Data excerpts –
BEGIN

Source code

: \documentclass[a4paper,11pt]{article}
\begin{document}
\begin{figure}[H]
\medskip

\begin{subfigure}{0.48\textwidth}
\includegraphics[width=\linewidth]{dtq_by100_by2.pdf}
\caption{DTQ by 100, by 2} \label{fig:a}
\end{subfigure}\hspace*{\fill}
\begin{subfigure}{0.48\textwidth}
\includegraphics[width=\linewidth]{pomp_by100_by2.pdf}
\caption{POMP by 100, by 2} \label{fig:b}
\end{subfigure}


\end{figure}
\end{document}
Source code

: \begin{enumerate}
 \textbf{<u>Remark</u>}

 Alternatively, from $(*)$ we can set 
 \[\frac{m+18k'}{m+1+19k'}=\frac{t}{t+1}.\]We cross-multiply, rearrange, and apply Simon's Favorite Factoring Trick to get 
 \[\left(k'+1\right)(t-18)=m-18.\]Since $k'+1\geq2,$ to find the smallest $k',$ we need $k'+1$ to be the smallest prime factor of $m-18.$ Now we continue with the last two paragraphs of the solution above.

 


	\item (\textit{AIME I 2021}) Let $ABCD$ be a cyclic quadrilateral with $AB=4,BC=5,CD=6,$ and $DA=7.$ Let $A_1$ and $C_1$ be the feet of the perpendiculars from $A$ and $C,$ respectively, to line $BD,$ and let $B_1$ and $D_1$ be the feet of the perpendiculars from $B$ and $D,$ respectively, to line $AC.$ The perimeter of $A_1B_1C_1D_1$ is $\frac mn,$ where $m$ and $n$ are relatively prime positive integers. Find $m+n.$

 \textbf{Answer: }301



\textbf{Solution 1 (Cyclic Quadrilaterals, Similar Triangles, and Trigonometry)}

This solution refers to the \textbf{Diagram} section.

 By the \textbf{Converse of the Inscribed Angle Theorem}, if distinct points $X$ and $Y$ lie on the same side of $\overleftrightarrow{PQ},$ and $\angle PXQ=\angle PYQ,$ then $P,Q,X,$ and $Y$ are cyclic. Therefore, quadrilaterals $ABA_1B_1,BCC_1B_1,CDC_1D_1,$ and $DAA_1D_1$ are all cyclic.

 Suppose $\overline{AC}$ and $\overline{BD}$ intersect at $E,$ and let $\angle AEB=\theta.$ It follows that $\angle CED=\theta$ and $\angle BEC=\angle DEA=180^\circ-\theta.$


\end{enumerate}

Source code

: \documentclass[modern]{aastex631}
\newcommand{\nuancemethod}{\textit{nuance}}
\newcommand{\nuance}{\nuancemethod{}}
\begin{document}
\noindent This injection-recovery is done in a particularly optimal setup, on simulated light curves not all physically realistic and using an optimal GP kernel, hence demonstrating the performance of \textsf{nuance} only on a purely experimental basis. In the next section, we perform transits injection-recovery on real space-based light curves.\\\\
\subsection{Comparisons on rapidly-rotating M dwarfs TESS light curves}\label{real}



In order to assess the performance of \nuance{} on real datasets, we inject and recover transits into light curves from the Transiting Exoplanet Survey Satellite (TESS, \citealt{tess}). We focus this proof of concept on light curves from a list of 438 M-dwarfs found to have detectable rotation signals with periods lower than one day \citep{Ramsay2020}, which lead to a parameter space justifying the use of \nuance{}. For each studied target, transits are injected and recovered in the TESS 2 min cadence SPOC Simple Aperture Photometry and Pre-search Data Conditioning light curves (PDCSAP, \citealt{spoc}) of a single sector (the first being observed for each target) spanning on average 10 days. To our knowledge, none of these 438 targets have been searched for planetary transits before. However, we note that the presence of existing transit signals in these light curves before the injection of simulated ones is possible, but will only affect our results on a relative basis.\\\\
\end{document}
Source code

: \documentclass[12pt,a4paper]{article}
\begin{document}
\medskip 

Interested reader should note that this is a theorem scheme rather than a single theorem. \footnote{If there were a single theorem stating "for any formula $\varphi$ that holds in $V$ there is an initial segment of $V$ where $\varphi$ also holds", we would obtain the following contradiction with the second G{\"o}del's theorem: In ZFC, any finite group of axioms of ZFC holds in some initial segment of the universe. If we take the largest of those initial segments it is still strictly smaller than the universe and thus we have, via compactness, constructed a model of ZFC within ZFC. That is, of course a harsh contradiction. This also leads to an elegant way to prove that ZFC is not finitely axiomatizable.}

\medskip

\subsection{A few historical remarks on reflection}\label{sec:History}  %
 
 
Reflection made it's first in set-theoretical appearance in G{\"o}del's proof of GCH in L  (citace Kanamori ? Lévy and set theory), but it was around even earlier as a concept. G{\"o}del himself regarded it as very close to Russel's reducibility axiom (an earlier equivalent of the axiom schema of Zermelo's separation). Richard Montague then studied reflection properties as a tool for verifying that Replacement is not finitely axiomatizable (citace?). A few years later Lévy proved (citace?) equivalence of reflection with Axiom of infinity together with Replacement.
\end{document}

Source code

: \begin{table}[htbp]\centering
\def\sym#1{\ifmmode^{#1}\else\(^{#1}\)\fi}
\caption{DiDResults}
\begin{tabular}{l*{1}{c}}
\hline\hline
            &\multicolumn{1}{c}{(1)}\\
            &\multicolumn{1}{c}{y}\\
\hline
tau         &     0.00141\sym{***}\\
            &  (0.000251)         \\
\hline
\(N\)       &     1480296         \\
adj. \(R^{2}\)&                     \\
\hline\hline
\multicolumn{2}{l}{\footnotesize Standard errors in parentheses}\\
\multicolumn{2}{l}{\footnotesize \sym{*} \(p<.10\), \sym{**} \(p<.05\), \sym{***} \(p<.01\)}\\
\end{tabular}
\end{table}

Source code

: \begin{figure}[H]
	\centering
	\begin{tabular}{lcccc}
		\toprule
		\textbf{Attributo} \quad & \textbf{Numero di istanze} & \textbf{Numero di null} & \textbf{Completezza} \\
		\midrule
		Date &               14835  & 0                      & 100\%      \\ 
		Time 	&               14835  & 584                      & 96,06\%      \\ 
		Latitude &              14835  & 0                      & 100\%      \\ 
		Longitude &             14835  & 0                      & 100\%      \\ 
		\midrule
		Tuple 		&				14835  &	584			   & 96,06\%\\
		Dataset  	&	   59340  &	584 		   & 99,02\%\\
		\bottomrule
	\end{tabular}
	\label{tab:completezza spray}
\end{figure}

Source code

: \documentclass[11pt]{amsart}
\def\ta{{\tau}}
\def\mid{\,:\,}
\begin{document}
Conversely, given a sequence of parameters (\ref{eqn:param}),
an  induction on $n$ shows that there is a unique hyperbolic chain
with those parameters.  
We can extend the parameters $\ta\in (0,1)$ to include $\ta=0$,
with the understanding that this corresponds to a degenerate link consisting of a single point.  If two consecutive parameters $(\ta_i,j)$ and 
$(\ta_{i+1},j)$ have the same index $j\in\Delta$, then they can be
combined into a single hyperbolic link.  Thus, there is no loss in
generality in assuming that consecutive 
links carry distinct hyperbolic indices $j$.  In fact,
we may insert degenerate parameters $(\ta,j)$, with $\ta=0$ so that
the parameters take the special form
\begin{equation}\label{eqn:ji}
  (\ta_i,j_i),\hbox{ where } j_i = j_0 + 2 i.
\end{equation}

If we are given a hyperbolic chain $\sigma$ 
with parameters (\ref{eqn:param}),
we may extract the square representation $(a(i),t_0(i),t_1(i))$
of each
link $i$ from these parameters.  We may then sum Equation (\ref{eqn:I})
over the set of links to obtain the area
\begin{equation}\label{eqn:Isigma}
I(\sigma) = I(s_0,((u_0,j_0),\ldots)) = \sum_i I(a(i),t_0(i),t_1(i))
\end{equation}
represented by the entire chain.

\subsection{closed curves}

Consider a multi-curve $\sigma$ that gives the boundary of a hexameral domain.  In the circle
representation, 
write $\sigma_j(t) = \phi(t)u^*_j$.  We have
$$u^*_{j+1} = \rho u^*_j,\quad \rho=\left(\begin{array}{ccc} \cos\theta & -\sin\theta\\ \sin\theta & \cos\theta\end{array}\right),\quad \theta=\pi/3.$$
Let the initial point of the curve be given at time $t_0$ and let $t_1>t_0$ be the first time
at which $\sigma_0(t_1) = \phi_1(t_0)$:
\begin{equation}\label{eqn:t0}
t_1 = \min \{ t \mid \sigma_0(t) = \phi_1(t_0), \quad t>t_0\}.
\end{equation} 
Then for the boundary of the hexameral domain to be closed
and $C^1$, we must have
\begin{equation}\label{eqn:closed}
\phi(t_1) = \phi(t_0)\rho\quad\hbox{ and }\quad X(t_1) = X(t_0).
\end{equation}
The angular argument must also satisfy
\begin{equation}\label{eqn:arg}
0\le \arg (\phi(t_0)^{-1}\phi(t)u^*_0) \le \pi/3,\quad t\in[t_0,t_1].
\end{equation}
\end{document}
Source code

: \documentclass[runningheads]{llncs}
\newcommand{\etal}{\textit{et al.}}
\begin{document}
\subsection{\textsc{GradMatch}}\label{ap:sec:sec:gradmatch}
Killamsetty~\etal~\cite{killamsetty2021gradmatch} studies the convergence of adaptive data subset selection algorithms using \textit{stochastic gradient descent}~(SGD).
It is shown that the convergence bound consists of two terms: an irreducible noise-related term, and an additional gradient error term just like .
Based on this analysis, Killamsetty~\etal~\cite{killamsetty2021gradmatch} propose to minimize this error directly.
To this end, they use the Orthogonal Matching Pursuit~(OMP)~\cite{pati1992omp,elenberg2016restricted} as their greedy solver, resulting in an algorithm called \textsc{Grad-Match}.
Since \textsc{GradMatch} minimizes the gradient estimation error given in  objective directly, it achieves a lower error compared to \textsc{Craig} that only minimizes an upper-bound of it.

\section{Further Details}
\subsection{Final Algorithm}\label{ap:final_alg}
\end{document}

END

ACTIVITY – Would you copy all lines in the records where the string "dwarfs" appears?

REPLY –
\subsection{Comparisons on rapidly-rotating M dwarfs TESS light curves}\label{real}
In order to assess the performance of \nuance{} on real datasets, we inject and recover transits into light curves from the Transiting Exoplanet Survey Satellite (TESS, \citealt{tess}). We focus this proof of concept on light curves from a list of 438 M-dwarfs found to have detectable rotation signals with periods lower than one day \citep{Ramsay2020}, which lead to a parameter space justifying the use of \nuance{}. For each studied target, transits are injected and recovered in the TESS 2 min cadence SPOC Simple Aperture Photometry and Pre-search Data Conditioning light curves (PDCSAP, \citealt{spoc}) of a single sector (the first being observed for each target) spanning on average 10 days. To our knowledge, none of these 438 targets have been searched for planetary transits before. However, we note that the presence of existing transit signals in these light curves before the injection of simulated ones is possible, but will only affect our results on a relative basis.\\\\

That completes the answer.